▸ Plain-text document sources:
———
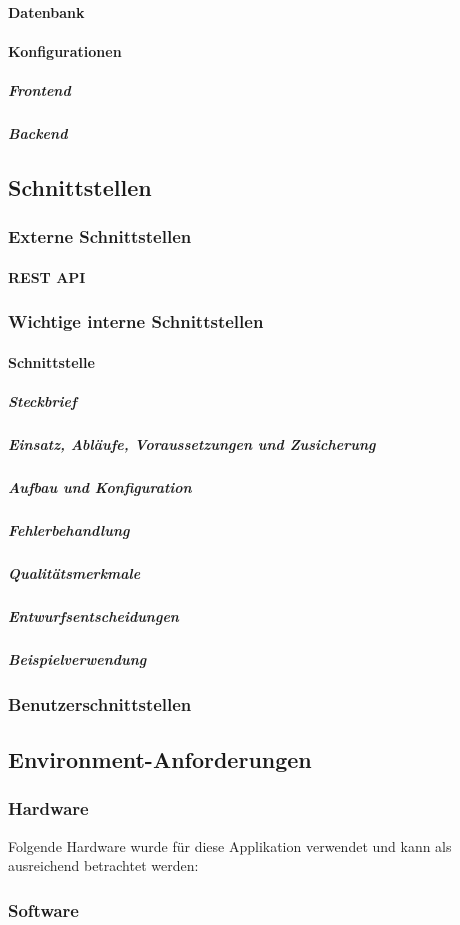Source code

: \paragraph{Datenbank}
\paragraph{Konfigurationen}
\subparagraph{Frontend}

\newpage
\subparagraph{Backend}
\newpage
\subsection{Schnittstellen}

\subsubsection{Externe Schnittstellen}
\paragraph{REST API}

\subsubsection{Wichtige interne Schnittstellen}


\paragraph{Schnittstelle}
\subparagraph{Steckbrief}

\subparagraph{Einsatz, Abläufe, Voraussetzungen und Zusicherung}

\subparagraph{Aufbau und Konfiguration}

\subparagraph{Fehlerbehandlung}

\subparagraph{Qualitätsmerkmale}
\subparagraph{Entwurfsentscheidungen}

\subparagraph{Beispielverwendung}

\subsubsection{Benutzerschnittstellen}

\subsection{Environment-Anforderungen}\label{environmentanforderungen}

\subsubsection{Hardware}
Folgende Hardware wurde für diese Applikation verwendet und kann als ausreichend betrachtet werden:

\subsubsection{Software}

\begin{itemize}

\end{itemize}
\newpage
———
▸ TASK DESCRIPTION: Reprint each of the records exactly and skip the images.

▸ OUTPUT OF THE EXERCISE:
Source code

: \paragraph{Datenbank}
\paragraph{Konfigurationen}
\subparagraph{Frontend}

\newpage
\subparagraph{Backend}
\newpage
\subsection{Schnittstellen}

\subsubsection{Externe Schnittstellen}
\paragraph{REST API}

\subsubsection{Wichtige interne Schnittstellen}


\paragraph{Schnittstelle}
\subparagraph{Steckbrief}

\subparagraph{Einsatz, Abläufe, Voraussetzungen und Zusicherung}

\subparagraph{Aufbau und Konfiguration}

\subparagraph{Fehlerbehandlung}

\subparagraph{Qualitätsmerkmale}
\subparagraph{Entwurfsentscheidungen}

\subparagraph{Beispielverwendung}

\subsubsection{Benutzerschnittstellen}

\subsection{Environment-Anforderungen}\label{environmentanforderungen}

\subsubsection{Hardware}
Folgende Hardware wurde für diese Applikation verwendet und kann als ausreichend betrachtet werden:

\subsubsection{Software}

\begin{itemize}

\end{itemize}
\newpage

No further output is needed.